Combined with local granite or other hard rock, carbon fibers enable completely new construction materials and building materials. Theoretical calculations show that when the carbon fibers are made from algae oil, the production of the innovative materials deprives the atmosphere of more carbon dioxide than is released. One of the Technical University of Munich (TUM) The research project mentioned is intended to further advance these technologies.
Manufacturing processes that consume more carbon dioxide than they release themselves are categorized by the latest World Climate Report (IPCC Special Report on Global Warming of 1.5 ° C) as an important option to tackle climate change. The aim of the recently launched project entitled "Green Carbon" is to develop algae-based manufacturing processes for polymers and carbon fiber-based lightweight construction materials that can be used, for example, in the aviation and automotive industries.
The development of the various processes of technological, economic and sustainability analyzes is accompanied. The research work of the TU Munich promotes the Federal Ministry of Education and Research (BMBF) with approximately 6,5 million.
Due to their rapid growth, microalgae, as cultivated in the globally unique algae technology on the Ludwig Bölkow campus of the Technical University of Munich, can produce the greenhouse gas CO2 actively store in the form of biomass. CO2 is bound in the form of sugars and algae oil. From these, starting materials for various industrial processes can be obtained with chemical and biotechnological processes.
Oil-producing yeasts, for example, produce yeast oil from algae sugars, a source of sustainable plastics.
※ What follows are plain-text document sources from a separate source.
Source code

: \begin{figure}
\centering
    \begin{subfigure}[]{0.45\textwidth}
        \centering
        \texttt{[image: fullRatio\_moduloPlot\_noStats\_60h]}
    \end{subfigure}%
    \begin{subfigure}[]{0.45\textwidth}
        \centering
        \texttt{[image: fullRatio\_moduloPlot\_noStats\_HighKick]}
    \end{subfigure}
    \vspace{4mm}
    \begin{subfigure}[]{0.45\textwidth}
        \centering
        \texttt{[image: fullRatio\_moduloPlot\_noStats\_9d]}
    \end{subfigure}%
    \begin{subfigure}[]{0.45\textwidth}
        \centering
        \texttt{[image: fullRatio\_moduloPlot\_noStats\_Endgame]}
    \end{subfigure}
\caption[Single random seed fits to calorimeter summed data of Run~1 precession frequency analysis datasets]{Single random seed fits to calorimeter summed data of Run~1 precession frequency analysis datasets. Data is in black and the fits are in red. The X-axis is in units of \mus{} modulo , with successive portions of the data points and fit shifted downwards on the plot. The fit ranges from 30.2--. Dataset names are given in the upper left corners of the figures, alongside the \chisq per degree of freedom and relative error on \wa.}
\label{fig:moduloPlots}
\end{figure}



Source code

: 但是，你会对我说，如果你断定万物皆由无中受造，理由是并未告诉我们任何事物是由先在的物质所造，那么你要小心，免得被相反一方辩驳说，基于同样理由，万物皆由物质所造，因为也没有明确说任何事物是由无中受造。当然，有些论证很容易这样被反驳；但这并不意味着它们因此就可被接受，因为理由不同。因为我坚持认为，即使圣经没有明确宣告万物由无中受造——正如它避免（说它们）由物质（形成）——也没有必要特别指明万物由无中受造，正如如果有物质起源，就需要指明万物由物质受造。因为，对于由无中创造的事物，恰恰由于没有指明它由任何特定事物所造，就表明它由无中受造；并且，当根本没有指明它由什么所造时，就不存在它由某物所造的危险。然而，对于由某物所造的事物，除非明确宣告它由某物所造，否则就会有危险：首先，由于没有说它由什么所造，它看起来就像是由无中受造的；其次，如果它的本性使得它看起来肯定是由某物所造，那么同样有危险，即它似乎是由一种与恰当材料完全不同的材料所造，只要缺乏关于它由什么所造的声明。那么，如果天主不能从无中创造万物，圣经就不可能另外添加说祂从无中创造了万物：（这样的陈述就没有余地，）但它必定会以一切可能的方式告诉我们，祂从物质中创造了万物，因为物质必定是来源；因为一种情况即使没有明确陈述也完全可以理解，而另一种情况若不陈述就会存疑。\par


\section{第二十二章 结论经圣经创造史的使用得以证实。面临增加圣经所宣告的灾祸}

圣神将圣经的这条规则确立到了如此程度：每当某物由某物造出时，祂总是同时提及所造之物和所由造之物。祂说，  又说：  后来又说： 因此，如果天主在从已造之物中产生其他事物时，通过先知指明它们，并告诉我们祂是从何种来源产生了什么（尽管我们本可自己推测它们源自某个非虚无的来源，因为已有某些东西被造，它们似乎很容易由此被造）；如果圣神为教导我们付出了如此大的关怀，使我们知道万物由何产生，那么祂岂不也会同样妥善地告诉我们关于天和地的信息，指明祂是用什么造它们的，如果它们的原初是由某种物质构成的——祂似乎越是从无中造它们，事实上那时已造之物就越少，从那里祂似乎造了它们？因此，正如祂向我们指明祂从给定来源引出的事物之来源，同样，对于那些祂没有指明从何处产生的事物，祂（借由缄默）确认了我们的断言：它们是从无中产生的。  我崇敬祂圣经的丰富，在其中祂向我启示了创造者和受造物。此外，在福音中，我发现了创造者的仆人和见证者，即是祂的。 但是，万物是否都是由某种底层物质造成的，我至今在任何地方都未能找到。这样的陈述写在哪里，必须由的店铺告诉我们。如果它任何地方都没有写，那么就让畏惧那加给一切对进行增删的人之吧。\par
In addition, the yeast oil can be enzymatically split into glycerol and free fatty acids. The free fatty acids are the starting material for other products, including high-quality additives for lubricants; The glycerine can be converted into carbon fibers.
In the further course of the project, the plastics are combined with the carbon fibers to form corresponding composite materials. "The carbon fibers produced from algae are absolutely identical to the fibers currently used in industry," says Project Manager Thomas Brück, Professor of Synthetic Biotechnology at the Technical University of Munich. "They can therefore be used for all standard processes in aircraft and automotive engineering."
In addition, carbon fiber and hard stone can be used to produce novel construction materials using a process developed by the industrial partner Technocarbon Technologies. Not only do you have a negative CO2Balance, but are lighter than aluminum and more stable than steel.